Although there have been studies on noise-induced hearing loss, none have recorded the method in such detail, making this an important procedure. This method effectively caused noise-induced hearing loss in mice, and observes the actual changes in the hearing threshold by ABR. An animal model of noise-induced hearing loss is useful for scientists to thoroughly understand the mechanism of noise-induced hearing loss, and subsequently optimize the corresponding treatment strategies.
Demonstrating the procedure will be Dian-Shiue Lee, a very talented student from my laboratory. To prepare the cage for the experimental mice, use a rat trap cage and cut four pieces of corrugated plastic boards into appropriate sizes, making them fit into the cage. To prevent the mice from getting their feet cut by the mesh grid, place two of the pieces at the bottom and on the back side, respectively.
Place the other two pieces perpendicularly interlocked with each other, to divide the space within the cage into quarters Open the CLIO application software. Move the cursor to the speaker icon, and click on TwoSin. Enter and change the value of Frequency 1 to 1, 000 hertz, Frequency 2 to 6, 000 hertz, and click OK to start playing the sound.
Under the Leq tab, change dBV to dBSPL. After setting the time on the software interface, click the green triangle button to play the sound. Place a microphone in front of the speaker at a distance of 8.5 centimeters to calibrate the noise level.
Adjust the noise level to 125 decibels SPL-A, and continuously monitor for at least three minutes to ensure that the noise level is sufficiently stabilized. Use a generator, an analyzer, and an amplifier to create and control the noise. Place four male C57 black 6J mice into the cage, one for each quarter, for noise exposure.
Randomly assign the mice to each quarter during the noise exposure. Place a microphone on the top of the cage to monitor the noise level during the noise exposure. Place the cage in front of the speaker inside a soundproof box, ensuring the speaker is positioned 8.5 centimeters away from the cage.
Expose the mice to the noise at frequencies of one kilohertz and six kilohertz continuously for six hours per day, for five consecutive days. Measure the hearing thresholds of the mice on the 6th and 13th days by measuring the ABR. Use a commercial ABR testing system, specifically designed for small animals for ABR measurements, and maintain the animal under general anesthesia.
Place 12-millimeter subdermal needle electrodes at the vertex behind the pinna of the left ear, and back near the tail, to measure the hearing threshold. After placing the speaker one centimeter away from the animal's left ear, present acoustic stimuli using the speaker. Choose Sine Wave for the stimuli, and 10 k for the window scale.
Turn the frequency knob to obtain the desired frequency of the acoustic stimuli. Adjust the stimulus intensity by turning the AMLP knob on the function generator. Obtain the desired stimulus intensity by turning the AMLP knob to a suitable voltage calculated from calibration.
Collect the ABR measurements under a series of stimulus intensities from 10 to 100 decibels SPL, with a 10-decibel step size. Mark the minimum stimulus intensity level that could give rise to a discernible Wave V as the ABR threshold. Sacrifice the mice after ABR measurements, and harvest the cochleae from the euthanized mice.
Immediately after harvesting the tissues, immerse them in 10%formaldehyde for fixation, and let them rest for at least eight hours at four degrees Celsius. Use EDTA for decalcification, as described in the text. Place the cochleae in a Petri dish filled with PBS.
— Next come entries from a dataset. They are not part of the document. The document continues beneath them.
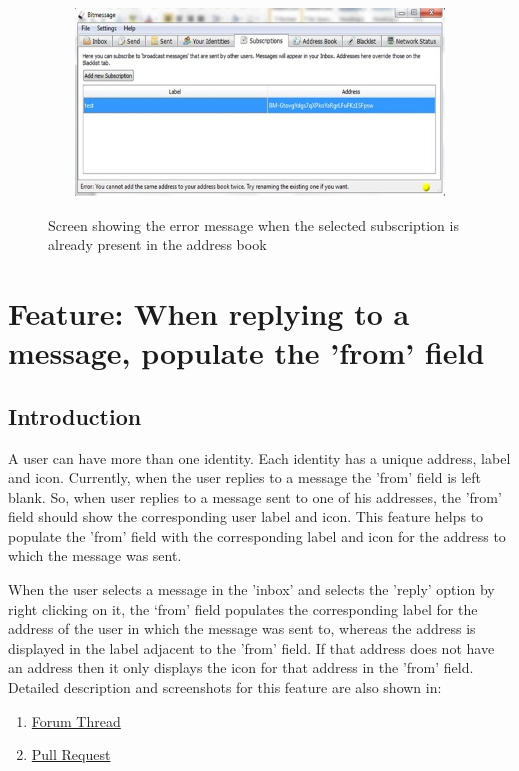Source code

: \documentclass[12pt]{article}
\begin{document}
\begin{figure}[H]
\begin{center}
    {\label{fig:1} \includegraphics[width=12cm,height=5cm]{F1_3.jpg}}   
  \centering  \caption{Screen showing the error message when the selected subscription is already present in the address book}
  \end{center}
\end{figure}

\section{Feature: When replying to a message, populate the 'from' field}

\subsection{Introduction}
A user can have more than one identity. Each identity has a unique address, label and icon. Currently, when the user replies to a message the 'from' field is left blank.  So, when user replies to a message sent to one of his addresses, the 'from' field should show the corresponding user label and icon. This feature helps to populate the 'from' field with the corresponding label and icon for the address to which the message was sent. 

When the user selects a message in the 'inbox' and selects the 'reply' option by right clicking on it, the ‘from’ field populates the corresponding label for the address of the user in which the message was sent to, whereas the address is displayed in the label adjacent to the 'from' field. If that address does not have an address then it only displays the icon for that address in the 'from' field. Detailed description and screenshots for this feature are also shown in:
\begin{enumerate}
\item \href{https://bitmessage.org/forum/index.php?topic=3384.0}{Forum Thread} 
\item \href{https://github.com/Bitmessage/PyBitmessage/pull/581}{Pull Request} 

\end{enumerate}
\end{document}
For tissue staining, cut the spiral-shaped organ of Corti, or OC, into three sections:the basal turn, middle turn, and apical turn. Under a dissecting microscope at a magnification of 8x to 35x, remove the bony structures that include scala vestibuli, scala tympani, and modiolus of the decalcified cochleae, and obtain the soft tissues, including the OC.A significant increase in the hearing threshold was observed at 12 kilohertz, 24 kilohertz, and 32 kilohertz one day after the noise exposure. Partial hearing recovery occurred one week after the noise exposure, but the hearing thresholds were still elevated by more than 30 decibels at all frequencies compared to the control groups.
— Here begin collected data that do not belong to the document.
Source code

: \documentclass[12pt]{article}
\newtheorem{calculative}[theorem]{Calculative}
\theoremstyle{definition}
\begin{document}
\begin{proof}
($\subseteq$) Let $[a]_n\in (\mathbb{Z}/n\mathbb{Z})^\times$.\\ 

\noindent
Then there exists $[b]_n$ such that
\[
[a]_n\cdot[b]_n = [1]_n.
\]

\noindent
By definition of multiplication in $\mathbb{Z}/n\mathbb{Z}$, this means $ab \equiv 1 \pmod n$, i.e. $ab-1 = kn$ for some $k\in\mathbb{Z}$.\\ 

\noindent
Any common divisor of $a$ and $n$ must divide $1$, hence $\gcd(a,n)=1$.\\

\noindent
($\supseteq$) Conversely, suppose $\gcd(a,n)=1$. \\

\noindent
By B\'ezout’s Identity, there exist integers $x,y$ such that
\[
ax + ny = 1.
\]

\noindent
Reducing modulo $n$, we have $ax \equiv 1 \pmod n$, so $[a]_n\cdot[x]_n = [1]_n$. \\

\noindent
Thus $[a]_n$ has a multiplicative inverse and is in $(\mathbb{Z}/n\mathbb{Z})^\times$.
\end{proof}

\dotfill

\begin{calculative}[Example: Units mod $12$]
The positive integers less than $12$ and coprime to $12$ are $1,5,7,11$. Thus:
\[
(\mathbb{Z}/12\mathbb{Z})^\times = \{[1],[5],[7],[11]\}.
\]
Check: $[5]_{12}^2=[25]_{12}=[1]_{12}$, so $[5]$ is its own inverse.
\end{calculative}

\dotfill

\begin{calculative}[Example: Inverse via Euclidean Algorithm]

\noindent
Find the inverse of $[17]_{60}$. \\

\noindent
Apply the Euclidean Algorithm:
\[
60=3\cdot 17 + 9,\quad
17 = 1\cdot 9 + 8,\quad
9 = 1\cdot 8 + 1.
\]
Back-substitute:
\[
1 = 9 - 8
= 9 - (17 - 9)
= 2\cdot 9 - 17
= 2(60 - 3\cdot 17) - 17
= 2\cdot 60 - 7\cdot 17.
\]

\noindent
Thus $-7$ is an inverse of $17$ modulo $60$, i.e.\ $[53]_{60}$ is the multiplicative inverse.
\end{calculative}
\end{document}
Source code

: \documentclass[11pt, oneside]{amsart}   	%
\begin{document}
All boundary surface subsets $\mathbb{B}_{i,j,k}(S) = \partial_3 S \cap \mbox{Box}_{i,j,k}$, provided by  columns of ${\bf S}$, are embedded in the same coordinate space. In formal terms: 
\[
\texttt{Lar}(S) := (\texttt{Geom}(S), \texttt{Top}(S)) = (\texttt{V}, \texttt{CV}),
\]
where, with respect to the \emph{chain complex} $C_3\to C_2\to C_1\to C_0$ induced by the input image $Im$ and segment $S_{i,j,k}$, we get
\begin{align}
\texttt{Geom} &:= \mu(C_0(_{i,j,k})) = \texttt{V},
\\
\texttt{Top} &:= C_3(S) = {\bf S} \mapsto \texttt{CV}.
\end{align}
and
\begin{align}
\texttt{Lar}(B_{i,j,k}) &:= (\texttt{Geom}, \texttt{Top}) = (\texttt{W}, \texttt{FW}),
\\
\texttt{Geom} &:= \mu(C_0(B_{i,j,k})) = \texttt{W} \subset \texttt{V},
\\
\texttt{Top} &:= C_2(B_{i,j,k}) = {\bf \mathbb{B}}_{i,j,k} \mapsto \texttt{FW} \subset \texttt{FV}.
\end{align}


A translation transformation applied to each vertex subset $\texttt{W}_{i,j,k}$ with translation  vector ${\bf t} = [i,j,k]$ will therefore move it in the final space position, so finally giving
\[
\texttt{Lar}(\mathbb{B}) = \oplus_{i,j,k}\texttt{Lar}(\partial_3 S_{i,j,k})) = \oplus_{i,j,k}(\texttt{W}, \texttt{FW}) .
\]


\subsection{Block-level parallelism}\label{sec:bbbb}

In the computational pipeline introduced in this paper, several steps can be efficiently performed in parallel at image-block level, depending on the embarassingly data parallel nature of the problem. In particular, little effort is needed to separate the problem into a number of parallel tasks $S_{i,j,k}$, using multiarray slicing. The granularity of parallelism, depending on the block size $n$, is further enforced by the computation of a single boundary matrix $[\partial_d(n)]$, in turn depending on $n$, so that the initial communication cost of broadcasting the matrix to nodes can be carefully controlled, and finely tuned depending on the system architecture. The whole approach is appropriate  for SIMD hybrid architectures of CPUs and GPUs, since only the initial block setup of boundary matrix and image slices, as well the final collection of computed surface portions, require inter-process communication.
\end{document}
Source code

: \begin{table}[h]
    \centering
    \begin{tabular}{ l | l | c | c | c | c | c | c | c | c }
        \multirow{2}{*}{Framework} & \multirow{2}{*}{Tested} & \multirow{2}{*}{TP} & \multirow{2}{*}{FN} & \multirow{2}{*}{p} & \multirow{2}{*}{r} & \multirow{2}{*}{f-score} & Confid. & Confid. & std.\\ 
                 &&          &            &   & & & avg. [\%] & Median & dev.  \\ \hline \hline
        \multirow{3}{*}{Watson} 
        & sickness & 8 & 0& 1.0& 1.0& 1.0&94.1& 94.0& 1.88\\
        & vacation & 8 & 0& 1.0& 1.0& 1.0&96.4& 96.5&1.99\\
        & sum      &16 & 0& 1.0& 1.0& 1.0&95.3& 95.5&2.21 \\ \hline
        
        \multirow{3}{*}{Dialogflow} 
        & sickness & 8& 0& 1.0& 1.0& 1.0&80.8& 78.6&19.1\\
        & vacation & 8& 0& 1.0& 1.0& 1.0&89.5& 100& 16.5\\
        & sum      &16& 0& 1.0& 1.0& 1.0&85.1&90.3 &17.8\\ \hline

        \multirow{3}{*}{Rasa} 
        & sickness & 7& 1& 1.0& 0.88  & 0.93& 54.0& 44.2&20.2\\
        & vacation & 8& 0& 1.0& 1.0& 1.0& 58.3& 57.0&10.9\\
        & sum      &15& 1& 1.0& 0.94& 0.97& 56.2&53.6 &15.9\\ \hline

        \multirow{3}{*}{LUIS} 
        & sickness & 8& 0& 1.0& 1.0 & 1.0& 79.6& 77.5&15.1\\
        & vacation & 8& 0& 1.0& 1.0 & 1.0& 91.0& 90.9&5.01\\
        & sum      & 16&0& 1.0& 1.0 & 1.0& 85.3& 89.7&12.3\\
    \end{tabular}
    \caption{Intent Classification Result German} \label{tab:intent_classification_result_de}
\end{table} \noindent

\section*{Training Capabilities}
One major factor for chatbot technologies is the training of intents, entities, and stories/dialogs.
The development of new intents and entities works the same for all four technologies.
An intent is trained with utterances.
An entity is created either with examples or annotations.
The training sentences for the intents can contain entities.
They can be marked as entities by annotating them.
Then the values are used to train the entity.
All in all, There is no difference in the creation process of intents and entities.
In this study, the hearing was more damaged at high frequencies. A significant difference was observed in the hearing threshold between the control and experimental groups on both the 6th and 13th days, at 12 kilohertz and 32 kilohertz. A loss of outer hair cells was consistently observed in the microscopic images acquired from the NIHL mice, compared to those from the control mice.
While the inner hair cells remained intact in all of the images, the outer hair cells in the basal and middle turns of the OC were severely damaged. In contrast, the outer hair cells in the apical turn were almost intact. The most important step in this protocol includes noise exposure, ABI measurement, harvesting the cochlea.
This procedure can be applied to investigate the effect of noise exposure at different frequencies on hearing loss by using various types of sound.